- Theatrical release poster
- Directed by: Shawn Levy
- Written by: Josh Klausner
- Produced by: Shawn Levy
- Starring: Steve Carell; Tina Fey; Taraji P. Henson; Common; Mark Wahlberg;
- Cinematography: Dean Semler
- Edited by: Dean Zimmerman
- Music by: Christophe Beck
- Production companies: 20th Century Fox 21 Laps Entertainment Dune Entertainment
- Distributed by: 20th Century Fox
- Release dates: April 6, 2010 (New York City); April 9, 2010 (United States);
- Running time: 88 minutes
- Country: United States
- Language: English
- Budget: $55 million
- Box office: $152.3 million

= Date Night =

2010 film by Shawn Levy

Date Night is a 2010 American romantic action comedy film directed by Shawn Levy and written by Josh Klausner. The film stars Steve Carell and Tina Fey, alongside Taraji P. Henson, Common, and Mark Wahlberg in supporting roles. The plot involves a comedy of mistaken identity in New York City, where a bored married couple's attempt to rekindle their romance on a glamorous night out spirals into an unexpected, dangerous adventure.

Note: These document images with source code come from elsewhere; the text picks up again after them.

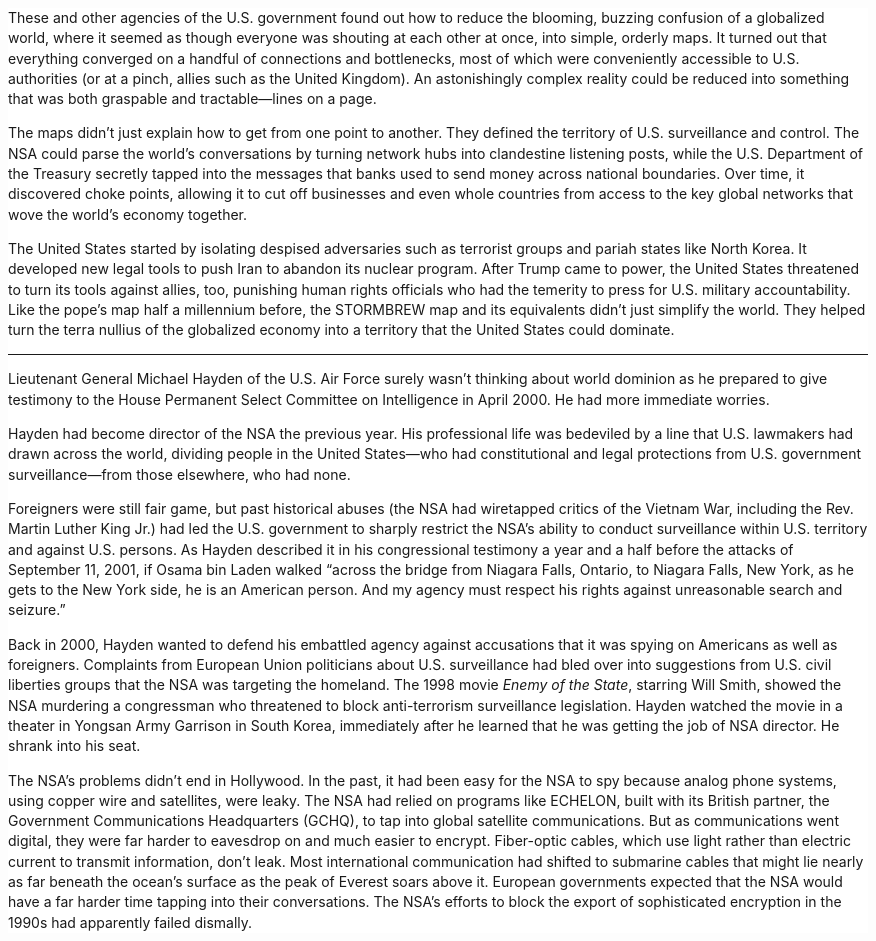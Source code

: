 These and other agencies of the U.S. government found out how to reduce the blooming, buzzing confusion of a globalized world, where it seemed as though everyone was shouting at each other at once, into simple, orderly maps. It turned out that everything converged on a handful of connections and bottlenecks, most of which were conveniently accessible to U.S. authorities (or at a pinch, allies such as the United Kingdom). An astonishingly complex reality could be reduced into something that was both graspable and tractable—lines on a page.

The maps didn’t just explain how to get from one point to another. They defined the territory of U.S. surveillance and control. The NSA could parse the world’s conversations by turning network hubs into clandestine listening posts, while the U.S. Department of the Treasury secretly tapped into the messages that banks used to send money across national boundaries. Over time, it discovered choke points, allowing it to cut off businesses and even whole countries from access to the key global networks that wove the world’s economy together.

The United States started by isolating despised adversaries such as terrorist groups and pariah states like North Korea. It developed new legal tools to push Iran to abandon its nuclear program. After Trump came to power, the United States threatened to turn its tools against allies, too, punishing human rights officials who had the temerity to press for U.S. military accountability. Like the pope’s map half a millennium before, the STORMBREW map and its equivalents didn’t just simplify the world. They helped turn the terra nullius of the globalized economy into a territory that the United States could dominate.

---

Lieutenant General Michael Hayden of the U.S. Air Force surely wasn’t thinking about world dominion as he prepared to give testimony to the House Permanent Select Committee on Intelligence in April 2000. He had more immediate worries.

Hayden had become director of the NSA the previous year. His professional life was bedeviled by a line that U.S. lawmakers had drawn across the world, dividing people in the United States—who had constitutional and legal protections from U.S. government surveillance—from those elsewhere, who had none.

Foreigners were still fair game, but past historical abuses (the NSA had wiretapped critics of the Vietnam War, including the Rev. Martin Luther King Jr.) had led the U.S. government to sharply restrict the NSA’s ability to conduct surveillance within U.S. territory and against U.S. persons. As Hayden described it in his congressional testimony a year and a half before the attacks of September 11, 2001, if Osama bin Laden walked “across the bridge from Niagara Falls, Ontario, to Niagara Falls, New York, as he gets to the New York side, he is an American person. And my agency must respect his rights against unreasonable search and seizure.”

Back in 2000, Hayden wanted to defend his embattled agency against accusations that it was spying on Americans as well as foreigners. Complaints from European Union politicians about U.S. surveillance had bled over into suggestions from U.S. civil liberties groups that the NSA was targeting the homeland. The 1998 movie _Enemy of the State_, starring Will Smith, showed the NSA murdering a congressman who threatened to block anti-terrorism surveillance legislation. Hayden watched the movie in a theater in Yongsan Army Garrison in South Korea, immediately after he learned that he was getting the job of NSA director. He shrank into his seat.

The NSA’s problems didn’t end in Hollywood. In the past, it had been easy for the NSA to spy because analog phone systems, using copper wire and satellites, were leaky. The NSA had relied on programs like ECHELON, built with its British partner, the Government Communications Headquarters (GCHQ), to tap into global satellite communications. But as communications went digital, they were far harder to eavesdrop on and much easier to encrypt. Fiber-optic cables, which use light rather than electric current to transmit information, don’t leak. Most international communication had shifted to submarine cables that might lie nearly as far beneath the ocean’s surface as the peak of Everest soars above it. European governments expected that the NSA would have a far harder time tapping into their conversations. The NSA’s efforts to block the export of sophisticated encryption in the 1990s had apparently failed dismally.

Date Night premiered in New York City on April 6, 2010, and was released theatrically on April 9, 2010, by 20th Century Fox. The film received mixed-to-positive reviews from critics, with praise for the chemistry and performances of Carell and Fey, but some criticism for its plot. It performed well at the box-office, grossing $152.3 million worldwide against a production budget of $55 million.

==Plot==
Phil and Claire Foster are a married couple from New Jersey with two children. Over time, their domestic life has become predictable and routine, leaving their relationship feeling stagnant. Phil, a tax lawyer, and Claire, a realtor, lead busy lives, and even their weekly date nights have become monotonous. The couple is spurred to reignite their romance after discovering that their close friends, Brad and Haley, are divorcing to escape the monotony of married life in search of more excitement.

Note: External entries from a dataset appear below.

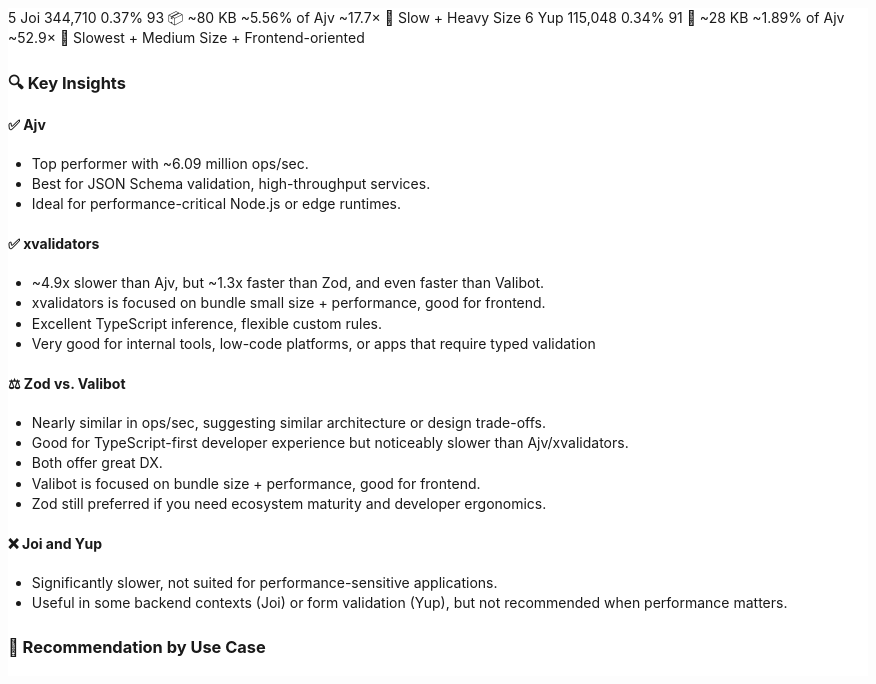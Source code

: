 <tr>
<td>5</td>
<td>Joi</td>
<td>344,710</td>
<td>0.37%</td>
<td>93</td>
<td>📦 ~80 KB</td>
<td>~5.56% of Ajv</td>
<td>~17.7×</td>
<td>🐢 Slow + Heavy Size</td>
</tr>

<tr>
<td>6</td>
<td>Yup</td>
<td>115,048</td>
<td>0.34%</td>
<td>91</td>
<td>🧱 ~28 KB</td>
<td>~1.89% of Ajv</td>
<td>~52.9×</td>
<td>🐢 Slowest + Medium Size + Frontend-oriented</td>
</tr>

</tbody></table>

### 🔍 Key Insights
#### ✅ Ajv
- Top performer with ~6.09 million ops/sec.
- Best for JSON Schema validation, high-throughput services.
- Ideal for performance-critical Node.js or edge runtimes.
#### ✅ xvalidators
- ~4.9x slower than Ajv, but ~1.3x faster than Zod, and even faster than Valibot.
- xvalidators is focused on bundle small size + performance, good for frontend.
- Excellent TypeScript inference, flexible custom rules.
- Very good for internal tools, low-code platforms, or apps that require typed validation
#### ⚖️ Zod vs. Valibot
- Nearly similar in ops/sec, suggesting similar architecture or design trade-offs.
- Good for TypeScript-first developer experience but noticeably slower than Ajv/xvalidators.
- Both offer great DX.
- Valibot is focused on bundle size + performance, good for frontend.
- Zod still preferred if you need ecosystem maturity and developer ergonomics.
#### ❌ Joi and Yup
- Significantly slower, not suited for performance-sensitive applications.
- Useful in some backend contexts (Joi) or form validation (Yup), but not recommended when performance matters.

### 🏁 Recommendation by Use Case
<table><thead>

In an effort to break from their routine, Phil suggests taking Claire to a trendy Manhattan restaurant. However, when they arrive, they are unable to get a reservation. Impulsively, Phil takes a reservation under the name of a no-show couple, the "Tripplehorns", despite Claire's reservations. Their night takes a sudden turn when they are approached by two men, Collins and Armstrong, who mistake them for the real Tripplehorns and demand a flash drive that they believe the Fosters have stolen from mob boss Joe Miletto. Phil and Claire try to explain the misunderstanding, but the men, armed and threatening, don’t believe them. Under pressure, Phil falsely claims the flash drive is hidden in a boathouse in Central Park.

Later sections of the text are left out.